Theory, politics, and the human "race"

Steward Hall, as a cultural critic, was interested in the material forces that drive culture. This links him to Marx. He differed from Marx, however, in the fact that he strove to “move intellectual and political paradigms from a sole focus on economic factors to a more complex understanding of the multiple determinants of people’s allegiances, attitudes, and beliefs” (1779).


As I read the Norton introduction says, his “founding work in cultural studies characteristically came to the world in the form of edited volumes in which eight to twelve authors address a topic, arguing with each other but also moving toward and overarching delineation of the factors that need to be considered if the topic is to be adequately analyzed” (1779). This sense of conversation is necessary to the whole idea of cultural criticism. Culture is always changing because people are constantly contributing to it. For this reason, cultural criticism will never contain an axiom. It will always be a growing collection of conversations encompassing more and more factors that determine and are determined by culture.


Cultural criticism will also always resist definition because it is a criticism of criticism, which changes with every critique. Hall deals with the politics of theory, a politics that inevitably changes as it is described.


Another interesting factor of cultural criticism is that it necessarily shifts the critical focus from the high art of modernism to the things that most influence the public. This means that the critical focus is on the utterances of popular culture, namely, contemporary art, especially video and other emerging urban art forms.


His focus on materialism and progressive conversation has a hint (or more) of Hegel in it (not a surprise). He seems to understand Hegel better than Hegel understood himself, because he knows that his thinking will not lead to a definitive answer. He actually calls himself a police of the theory, making sure that it never becomes conclusive. Thus, his work is “self-consciously nondogmatic, restless, and open to new ideas and changing social conditions” (1779).


Hall’s notion that art is not merely a cultural production but also a cultural determinant provides a sense of political hope. This opens the door for artists like Banksy to change the way a culture thinks. Banksy is outside of the economic structure, even undermining it by using vandalism as an art medium.
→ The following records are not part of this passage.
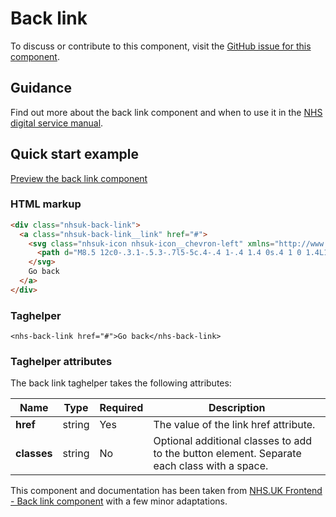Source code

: ﻿# Back link

To discuss or contribute to this component, visit the [GitHub issue for this component]().

## Guidance

Find out more about the back link component and when to use it in the [NHS digital service manual](https://beta.nhs.uk/service-manual/styles-components-patterns/back-link).

## Quick start example

[Preview the back link component]()

### HTML markup

```html
<div class="nhsuk-back-link">
  <a class="nhsuk-back-link__link" href="#">
    <svg class="nhsuk-icon nhsuk-icon__chevron-left" xmlns="http://www.w3.org/2000/svg" viewBox="0 0 24 24" aria-hidden="true">
      <path d="M8.5 12c0-.3.1-.5.3-.7l5-5c.4-.4 1-.4 1.4 0s.4 1 0 1.4L10.9 12l4.3 4.3c.4.4.4 1 0 1.4s-1 .4-1.4 0l-5-5c-.2-.2-.3-.4-.3-.7z"></path>
    </svg>
    Go back
  </a>
</div>
```

### Taghelper

```
<nhs-back-link href="#">Go back</nhs-back-link>
```

### Taghelper attributes

The back link taghelper takes the following attributes:

| Name                | Type     | Required  | Description             |
| --------------------|----------|-----------|-------------------------|
| **href**            | string   | Yes       | The value of the link href attribute. |
| **classes**         | string   | No        | Optional additional classes to add to the button element. Separate each class with a space. |

This component and documentation has been taken from [NHS.UK Frontend - Back link component](https://github.com/nhsuk/nhsuk-frontend/tree/master/packages/components/back-link) with a few minor adaptations.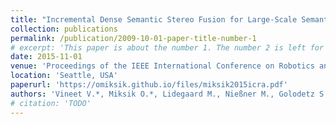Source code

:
 ```yaml
---
title: "Incremental Dense Semantic Stereo Fusion for Large-Scale Semantic Scene Reconstruction"
collection: publications
permalink: /publication/2009-10-01-paper-title-number-1
# excerpt: 'This paper is about the number 1. The number 2 is left for future work.'
date: 2015-11-01
venue: 'Proceedings of the IEEE International Conference on Robotics and Automation (ICRA)'
location: 'Seattle, USA'
paperurl: 'https://omiksik.github.io/files/miksik2015icra.pdf'
authors: 'Vineet V.*, Miksik O.*, Lidegaard M., Nießner M., Golodetz S., Prisacariu V.A., Kähler O., Murray D.W., Izadi S., Perez P. and Torr P.H.S.'
# citation: 'TODO'
---
```

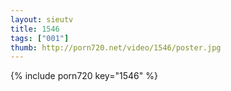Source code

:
 ```yaml
--- 
layout: sieutv
title: 1546
tags: ["001"]
thumb: http://porn720.net/video/1546/poster.jpg
---
```

{% include porn720 key="1546" %} 
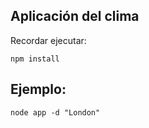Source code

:

## Aplicación del clima

Recordar ejecutar:
```
npm install
```

## Ejemplo:
```
node app -d "London"
```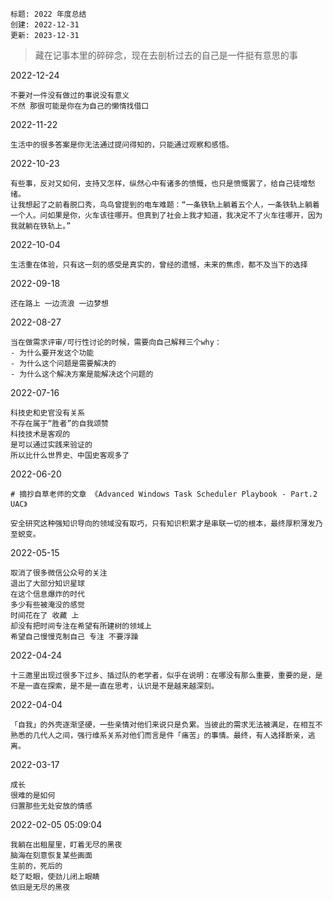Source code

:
 ```
标题: 2022 年度总结
创建: 2022-12-31
更新: 2023-12-31
```


> 藏在记事本里的碎碎念，现在去剖析过去的自己是一件挺有意思的事


2022-12-24

```
不要对一件没有做过的事说没有意义
不然 那很可能是你在为自己的懒惰找借口
```

2022-11-22

```
生活中的很多答案是你无法通过提问得知的，只能通过观察和感悟。
```

2022-10-23

```
有些事，反对又如何，支持又怎样，纵然心中有诸多的愤慨，也只是愤慨罢了，给自己徒增愁绪。
让我想起了之前看脱口秀，鸟鸟曾提到的电车难题：“一条铁轨上躺着五个人，一条铁轨上躺着一个人。问如果是你，火车该往哪开。但真到了社会上我才知道，我决定不了火车往哪开，因为我就躺在铁轨上。”
```

2022-10-04

```
生活重在体验，只有这一刻的感受是真实的，曾经的遗憾，未来的焦虑，都不及当下的选择
```

2022-09-18

```
还在路上 一边流浪 一边梦想
```

2022-08-27 

```
当在做需求评审/可行性讨论的时候，需要向自己解释三个why：
- 为什么要开发这个功能
- 为什么这个问题是需要解决的
- 为什么这个解决方案是能解决这个问题的
```

2022-07-16

```
科技史和史官没有关系 
不存在属于“胜者”的自我颂赞 
科技技术是客观的 
是可以通过实践来验证的 
所以比什么世界史、中国史客观多了
```


2022-06-20

```
# 摘抄自草老师的文章 《Advanced Windows Task Scheduler Playbook - Part.2 UAC》

安全研究这种强知识导向的领域没有取巧，只有知识积累才是串联一切的根本，最终厚积薄发乃至蜕变。
```

2022-05-15

```
取消了很多微信公众号的关注
退出了大部分知识星球
在这个信息爆炸的时代
多少有些被淹没的感觉
时间花在了 收藏 上
却没有把时间专注在希望有所建树的领域上
希望自己慢慢克制自己 专注 不要浮躁
```

2022-04-24

```
十三邀里出现过很多下过乡、插过队的老学者，似乎在说明：在哪没有那么重要，重要的是，是不是一直在探索，是不是一直在思考，认识是不是越来越深刻。
```

2022-04-04

```
「自我」的外壳逐渐坚硬，一些亲情对他们来说只是负累。当彼此的需求无法被满足，在相互不熟悉的几代人之间，强行维系关系对他们而言是件「痛苦」的事情。最终，有人选择断亲，逃离。
```

2022-03-17 

```text
成长
很难的是如何
归置那些无处安放的情感
```


2022-02-05 05:09:04

```text
我躺在出租屋里，盯着无尽的黑夜
脑海在刻意恢复某些画面
生前的，死后的
眨了眨眼，使劲儿闭上眼睛
依旧是无尽的黑夜
```


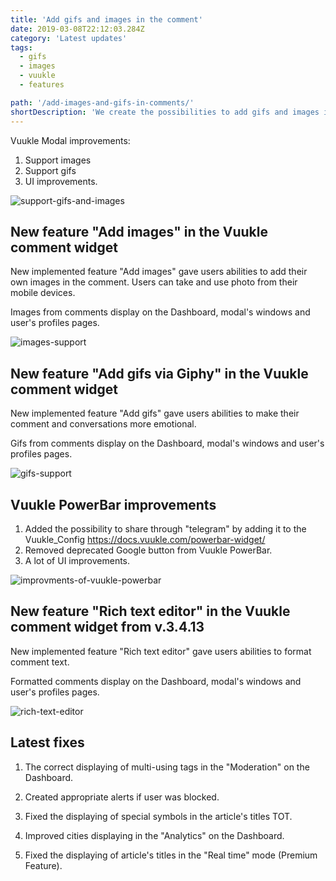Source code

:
 ```yaml
---
title: 'Add gifs and images in the comment'
date: 2019-03-08T22:12:03.284Z
category: 'Latest updates'
tags:
  - gifs
  - images
  - vuukle
  - features

path: '/add-images-and-gifs-in-comments/'
shortDescription: 'We create the possibilities to add gifs and images in the comments. You can check them here to be up-to-date with Vuukle'
---
```

Vuukle Modal improvements:

1. Support images
2. Support gifs
3. UI improvements.

![support-gifs-and-images](/img/new-features-and-latest-fixes-support-gifs-and-images.png)

## New feature "Add images" in the Vuukle comment widget

New implemented feature "Add images" gave users abilities to add their own images in the comment. Users can take and use photo from their mobile devices.

Images from comments display on the Dashboard, modal's windows and user's profiles pages.

![images-support](/img/new-features-and-latest-fixes-images-support.png)

## New feature "Add gifs via Giphy" in the Vuukle comment widget

New implemented feature "Add gifs" gave users abilities to make their comment and conversations more emotional.

Gifs from comments display on the Dashboard, modal's windows and user's profiles pages.

![gifs-support](https://i.imgur.com/iKTaIBc.png)

## Vuukle PowerBar improvements

1. Added the possibility to share through "telegram" by adding it to the Vuukle_Config https://docs.vuukle.com/powerbar-widget/
2. Removed deprecated Google button from Vuukle PowerBar.
3. A lot of UI improvements.

![improvments-of-vuukle-powerbar](https://i.imgur.com/WhUr5M7.png)

## New feature "Rich text editor" in the Vuukle comment widget from v.3.4.13

New implemented feature "Rich text editor" gave users abilities to format comment text.

Formatted comments display on the Dashboard, modal's windows and user's profiles pages.

![rich-text-editor](https://i.imgur.com/ph81gzX.png)

## Latest fixes

1. The correct displaying of multi-using tags in the "Moderation" on the Dashboard.

2. Created appropriate alerts if user was blocked.

3. Fixed the displaying of special symbols in the article's titles TOT.

4. Improved cities displaying in the "Analytics" on the Dashboard.

5. Fixed the displaying of article's titles in the "Real time" mode (Premium Feature).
This fits with the Cultural Critic’s fears of institutionalization.


British graffiti artist Banksy is a cultural critic, wrestling with many of the same tensions that Hall describes.


Hall focuses on a very concrete example of the tensions of cultural criticism: AIDS. “It’s a site at which not only people will die, but desire and pleasure will also die if certain metaphors do not survive, or survive in the wrong way. Unless we operate in this tension, we don’t know what cultural studies can do. It has to analyze certain things about the constitutive and political nature of representation itself, about its complexities, about the effects of language, about textuality as a site of life and death” (1793).


Banksy’s work is very explicitly a site of life and death. He deals with the weight of culture, but also has a rebellious sense of humor. You can tell that sometimes he is just being creative, making something different out of what is already there. On the other side of the coin, he generates disturbing social commentary by juxtaposing images of children with soldiers, weapons, or machinery.


“It [cultural criticism] constantly allows the one [political tension] to irritate, bother, and disturb the other [theoretical tension], without insisting on some final theoretical closure” (1792).


The playfulness of his work is subversive, opening up potentially new meanings for the things that he marks such as this elephant.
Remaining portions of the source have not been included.